Since Super Tuesday, she has effectively devolved from being the establishment candidate to being the candidate of "demographic" resistance, the candidate of poor whites who feel excluded from the party's hall of power. One may or may not sympathise more with that underdog position than with her erstwhile establishment identity, but one thing it does not signal is a gain in political stature.
Among top party officials, evenly divided sympathies have turned into annoyance and frustration. Since top Clinton donors twice threatened Pelosi to withhold funding from the DSSC, she is quite livid. Howard Dean is annoyed, Ted Kennedy estranged, and a legion of Obama-supporting Governors and Senators increasingly upset with her attacks on him in the context of a doomed campaign.
Back in January, there was a mass of superdelegates who were cowed enough by the Clintons' hold over the party and its donors to at the very least refrain from expressing a preference. That was illustrative of a continuing sway over the party apparatus, which has now all but dissolved. The surprising incompetence with which she squandered an almost certain win has demystified the Clintons' mythical prowess, the stature they naturally held since Bill became the only Democrat in 25 years to win a presidential election.
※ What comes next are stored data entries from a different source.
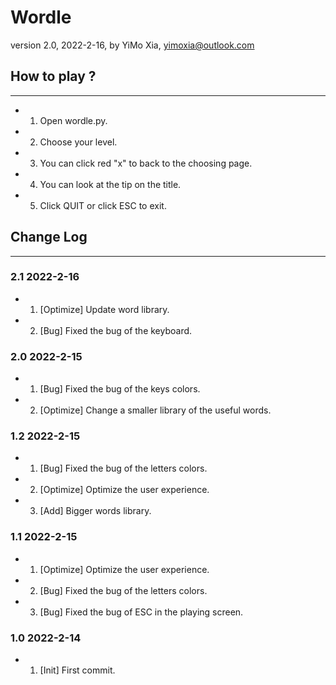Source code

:# Wordle

version 2.0, 2022-2-16, by YiMo Xia, <yimoxia@outlook.com>

## How to play ?

***

- 1. Open wordle.py.
- 2. Choose your level.
- 3. You can click red "x" to back to the choosing page.
- 4. You can look at the tip on the title.
- 5. Click QUIT or click ESC to exit.

## Change Log

***

### 2.1 2022-2-16

- 1. [Optimize] Update word library.
- 2. [Bug] Fixed the bug of the keyboard.

### 2.0 2022-2-15

- 1. [Bug] Fixed the bug of the keys colors.
- 2. [Optimize] Change a smaller library of the useful words.

### 1.2 2022-2-15

- 1. [Bug] Fixed the bug of the letters colors.
- 2. [Optimize] Optimize the user experience.
- 3. [Add] Bigger words library.

### 1.1 2022-2-15

- 1. [Optimize] Optimize the user experience.
- 2. [Bug] Fixed the bug of the letters colors.
- 3. [Bug] Fixed the bug of ESC in the playing screen.

### 1.0 2022-2-14

- 1. [Init] First commit.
When it comes to funding and organisation, the rules have changed. The exclusive power of top donors and institutional supporters like the unions have been matched by an Internet-operated grassroots machine; and it is dominated by people who are now scathing of the Clintons. And of course much of that anger will dissipate as time passes, especially if Hillary vigorously campaigns for Obama, but a landmark shift has taken place.
This is the bottom line. Up till last year, not just did the Clintons still loomed large over the party and its machine, Hillary was widely expected to be the next President, or at worst nominee and opposition leader. Now, she will at best be relegated to a nice position in Obama's administration, or an Al Gore-like position of symbolic, figurehead authority. That's not "gaining considerable ground".
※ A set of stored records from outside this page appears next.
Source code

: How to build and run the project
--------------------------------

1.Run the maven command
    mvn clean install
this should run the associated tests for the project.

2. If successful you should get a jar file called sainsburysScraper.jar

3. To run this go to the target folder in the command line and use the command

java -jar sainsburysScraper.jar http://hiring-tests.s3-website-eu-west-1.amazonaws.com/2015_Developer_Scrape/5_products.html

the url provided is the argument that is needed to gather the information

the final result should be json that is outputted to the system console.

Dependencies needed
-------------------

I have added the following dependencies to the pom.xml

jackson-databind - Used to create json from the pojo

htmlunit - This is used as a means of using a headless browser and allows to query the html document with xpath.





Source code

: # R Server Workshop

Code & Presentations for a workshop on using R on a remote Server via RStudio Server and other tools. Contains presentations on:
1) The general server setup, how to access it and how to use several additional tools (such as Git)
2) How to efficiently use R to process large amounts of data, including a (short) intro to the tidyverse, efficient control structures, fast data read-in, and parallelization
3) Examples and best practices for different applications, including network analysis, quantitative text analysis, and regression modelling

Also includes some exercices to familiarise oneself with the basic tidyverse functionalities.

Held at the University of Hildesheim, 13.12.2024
If she had dropped out after March 4 and vigorously joined Obama in the campaign, she would still have been the obvious and almost universally liked number two of the party. Now, if Obama wins, she will be one prominent administration figure among others gradually gaining equal prominence. At the very best for her, Obama will lose this fall and she can try to become the de facto opposition leader. But she will face stiff competition from rivals like Pelosi, Dean, Senatorial rank-pullers like Reid and Schumer and a number of rising stars, who will no longer fear the Clintons' hold and are likely to blame her at least partly for their nominee's loss. Moreover, any attempt to achieve an Al Gore-like power broker status by using her greater fame and popular appeal is burdened by the fact that significant swathes of the party's rank and file have come to really, really dislike her.
Even if Obama loses and she successfully navigates through the shark-infested waters afterwards to become the de facto leader of the Democratic opposition, that only puts her in the position of returning in 2012 in the very same role she had now to start with. Some progress. But even her success then will be doubtful, as the emotional loyalty to "the good years" under Bill Clinton, which drove much of her popular appeal among downmarket voters this time, will have faded further, and a return to the 90s will seem more anachronistic still.